驟然,邵逸得不到自己想要的答案,又見左岸厭棄的掙脫著他,怒火攻心的他一手鉗制住左岸的手臂,一手伸到她腦後捏住她的頸子,俯下.身,對準她的雙唇便印了上去。對這突然起來的吻,左岸沒有一絲訝異的時間,腦子瞬間凈是惡心,頓時使出吃奶的勁兒推開、敲打著身前的人,奈何男人在力度上的優勢使得她一切的反抗都顯得微不足道。

就在此刻,包廂的門‘轟’的一聲被踹開,如偷到蜜糖般的邵逸壓根沒有在意,正待他要加深這個吻時,左邊的臉頰忽地迎來一拳,力道大到他連連往後,踉蹌了幾步才站穩。左岸一看來人,便撲進他的懷抱,委屈的眼淚立即落下。見到此景,左炎心中也是陣陣抽痛。

邵逸站穩後,捂著臉看向左炎:“你是她哥哥。”之前他找人調查過,左岸有一個十分疼愛她的哥哥,就是眼前這人了。

“下次別讓我再看到你。”左炎吐出一句冰寒的話語,像是那次在飛機場一樣,他將左岸攔腰抱起,離開包廂。

如此熟悉的畫面,如此熟悉的情景,也令邵逸瞬間記起,他們就是那次他在機場遇到的那對男人,左岸就是那個拒絕他好意的女人。抹了抹嘴邊的血漬,他反常的笑了:現在,變得越來越有意思了。

左岸不停的抽泣著,左炎忍住心中的怒氣驅車回家。他極力的壓抑著自己,這事兒如果放在以前,他一定會殺了邵逸,可現在殺人是犯法的事情……他變懦弱了,懦弱到不敢去殺一個人,不,不是不敢,而是殺人過後的代價,他無法為了一個不相幹的人離開左岸……

回到家後,左岸的情緒並沒有完全平覆,趴在沙發上,她憤慨的說:“他為什麽一直都那麽霸道,一直都那麽令人討厭!”想到剛才那個差點失身的吻,屬於她女人該有的委屈全數襲來。

“別想了。”左炎扒正她的坐姿,攬著她的肩頭:“你以後不會再遇到他了。”

“不會再遇到,可能嗎?”她深深覺得,這件事不會就這麽完了:“炎,你知道嗎?以前我對他充滿的恨意,又充滿了愛,這種糾結的想法,讓我分不清自己到底是恨他,還是愛他。可是這次回來之後,我發現自己錯估了對他的情感,沒有愛,甚至連恨意都沒了。我以為我們會就這樣形如陌路下去,他為什麽還要來招惹我?為什麽要對我這樣?上輩子,他滅我滿門,這輩子,他還不肯放過我嗎?我真的好累,我不想再和他有任何瓜葛,不想再和他有任何接。”
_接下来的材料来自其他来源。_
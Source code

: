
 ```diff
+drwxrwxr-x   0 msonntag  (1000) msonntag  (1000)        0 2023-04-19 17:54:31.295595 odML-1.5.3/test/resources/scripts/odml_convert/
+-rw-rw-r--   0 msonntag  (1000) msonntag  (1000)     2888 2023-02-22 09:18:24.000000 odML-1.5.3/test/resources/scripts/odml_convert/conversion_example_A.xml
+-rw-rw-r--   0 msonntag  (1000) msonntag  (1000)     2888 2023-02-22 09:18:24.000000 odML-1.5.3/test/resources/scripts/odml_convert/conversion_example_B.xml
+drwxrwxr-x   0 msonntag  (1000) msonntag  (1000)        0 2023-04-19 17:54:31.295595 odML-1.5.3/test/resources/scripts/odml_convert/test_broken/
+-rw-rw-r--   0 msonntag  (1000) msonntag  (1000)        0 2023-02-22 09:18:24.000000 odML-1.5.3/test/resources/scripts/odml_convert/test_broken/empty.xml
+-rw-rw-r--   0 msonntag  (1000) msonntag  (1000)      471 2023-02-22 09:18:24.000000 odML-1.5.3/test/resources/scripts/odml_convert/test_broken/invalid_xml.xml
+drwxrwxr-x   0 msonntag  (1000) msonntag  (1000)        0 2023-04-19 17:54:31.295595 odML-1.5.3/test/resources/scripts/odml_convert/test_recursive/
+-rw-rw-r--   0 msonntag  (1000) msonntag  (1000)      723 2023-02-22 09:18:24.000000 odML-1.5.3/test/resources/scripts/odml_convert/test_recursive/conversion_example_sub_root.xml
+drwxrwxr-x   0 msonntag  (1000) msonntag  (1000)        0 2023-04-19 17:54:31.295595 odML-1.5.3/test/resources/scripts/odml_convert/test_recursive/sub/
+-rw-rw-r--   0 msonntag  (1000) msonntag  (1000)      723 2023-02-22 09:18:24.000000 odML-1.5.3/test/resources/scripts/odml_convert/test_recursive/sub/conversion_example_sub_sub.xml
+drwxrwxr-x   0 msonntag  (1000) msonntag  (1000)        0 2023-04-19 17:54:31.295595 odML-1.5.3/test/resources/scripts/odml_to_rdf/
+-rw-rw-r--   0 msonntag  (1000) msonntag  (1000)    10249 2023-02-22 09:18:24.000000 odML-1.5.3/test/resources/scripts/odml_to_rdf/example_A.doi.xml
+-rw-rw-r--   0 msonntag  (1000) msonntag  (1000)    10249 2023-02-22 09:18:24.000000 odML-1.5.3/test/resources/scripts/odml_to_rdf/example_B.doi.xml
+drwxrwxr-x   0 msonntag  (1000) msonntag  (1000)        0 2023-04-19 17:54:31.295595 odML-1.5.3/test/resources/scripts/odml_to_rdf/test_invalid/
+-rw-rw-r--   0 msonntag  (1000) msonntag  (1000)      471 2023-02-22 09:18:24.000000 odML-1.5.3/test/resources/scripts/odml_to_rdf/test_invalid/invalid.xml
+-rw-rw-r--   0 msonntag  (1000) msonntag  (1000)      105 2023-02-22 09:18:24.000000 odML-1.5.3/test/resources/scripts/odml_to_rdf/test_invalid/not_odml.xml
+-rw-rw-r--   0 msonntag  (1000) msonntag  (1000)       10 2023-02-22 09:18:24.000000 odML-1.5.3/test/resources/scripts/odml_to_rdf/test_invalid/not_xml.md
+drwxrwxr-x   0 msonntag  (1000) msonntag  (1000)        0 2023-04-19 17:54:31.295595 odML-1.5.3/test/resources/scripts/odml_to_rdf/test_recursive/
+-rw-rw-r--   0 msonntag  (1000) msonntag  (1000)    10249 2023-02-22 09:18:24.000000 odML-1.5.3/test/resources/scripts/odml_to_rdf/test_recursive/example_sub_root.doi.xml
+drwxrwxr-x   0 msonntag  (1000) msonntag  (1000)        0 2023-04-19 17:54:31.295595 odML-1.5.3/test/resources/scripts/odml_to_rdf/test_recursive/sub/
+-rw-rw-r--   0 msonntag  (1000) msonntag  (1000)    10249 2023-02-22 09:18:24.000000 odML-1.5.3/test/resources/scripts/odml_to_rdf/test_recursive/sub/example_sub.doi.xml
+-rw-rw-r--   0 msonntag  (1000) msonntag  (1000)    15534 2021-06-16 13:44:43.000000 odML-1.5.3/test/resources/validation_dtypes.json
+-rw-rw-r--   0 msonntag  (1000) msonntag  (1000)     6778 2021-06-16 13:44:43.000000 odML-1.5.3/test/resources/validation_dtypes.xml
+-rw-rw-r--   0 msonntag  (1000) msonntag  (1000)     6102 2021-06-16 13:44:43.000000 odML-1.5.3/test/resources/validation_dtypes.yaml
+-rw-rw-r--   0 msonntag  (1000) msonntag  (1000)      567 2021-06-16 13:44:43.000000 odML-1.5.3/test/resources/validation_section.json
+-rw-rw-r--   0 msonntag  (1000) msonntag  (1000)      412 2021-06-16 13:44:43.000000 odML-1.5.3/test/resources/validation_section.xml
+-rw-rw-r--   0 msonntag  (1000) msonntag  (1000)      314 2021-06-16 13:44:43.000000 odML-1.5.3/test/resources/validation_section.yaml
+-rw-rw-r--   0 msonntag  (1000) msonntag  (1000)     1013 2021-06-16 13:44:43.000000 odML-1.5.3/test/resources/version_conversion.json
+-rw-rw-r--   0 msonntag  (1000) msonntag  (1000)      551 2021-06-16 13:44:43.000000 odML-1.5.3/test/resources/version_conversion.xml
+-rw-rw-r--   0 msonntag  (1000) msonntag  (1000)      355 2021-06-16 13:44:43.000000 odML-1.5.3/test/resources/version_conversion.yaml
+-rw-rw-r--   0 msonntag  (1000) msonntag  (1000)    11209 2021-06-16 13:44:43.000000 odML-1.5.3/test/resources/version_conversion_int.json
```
“忘記以前,繼續將他當作陌生人。”這也是左炎心中的想法,一定要讓左岸面對邵逸,如果一味的幫著她逃避,她永遠都不會解開這個心結,這個憂慮永遠都會伴隨著她。

左岸擡頭凝視著左炎,半響,她無比認真的道:“炎,你會娶我嗎?”今天的事情只是一個導火索,以前她剛被拋棄時,篤定不會再愛,後來左炎一直護在她身邊時,她害怕回應他,也害怕耽誤他。今天,她徹底想明白了,如同演藝圈的新聞那樣,不管外界傳的如何如何,可作為當事人的她,永遠都是笑看外界的傳聞,因為她永遠都知道事情的真相。而她自己的這些瑣事,不管她如何害怕,如何糾結,事實就擺在那裏,她永遠都無法忽視。她想忘記過去,她喜歡左炎,甚至無法離開左炎……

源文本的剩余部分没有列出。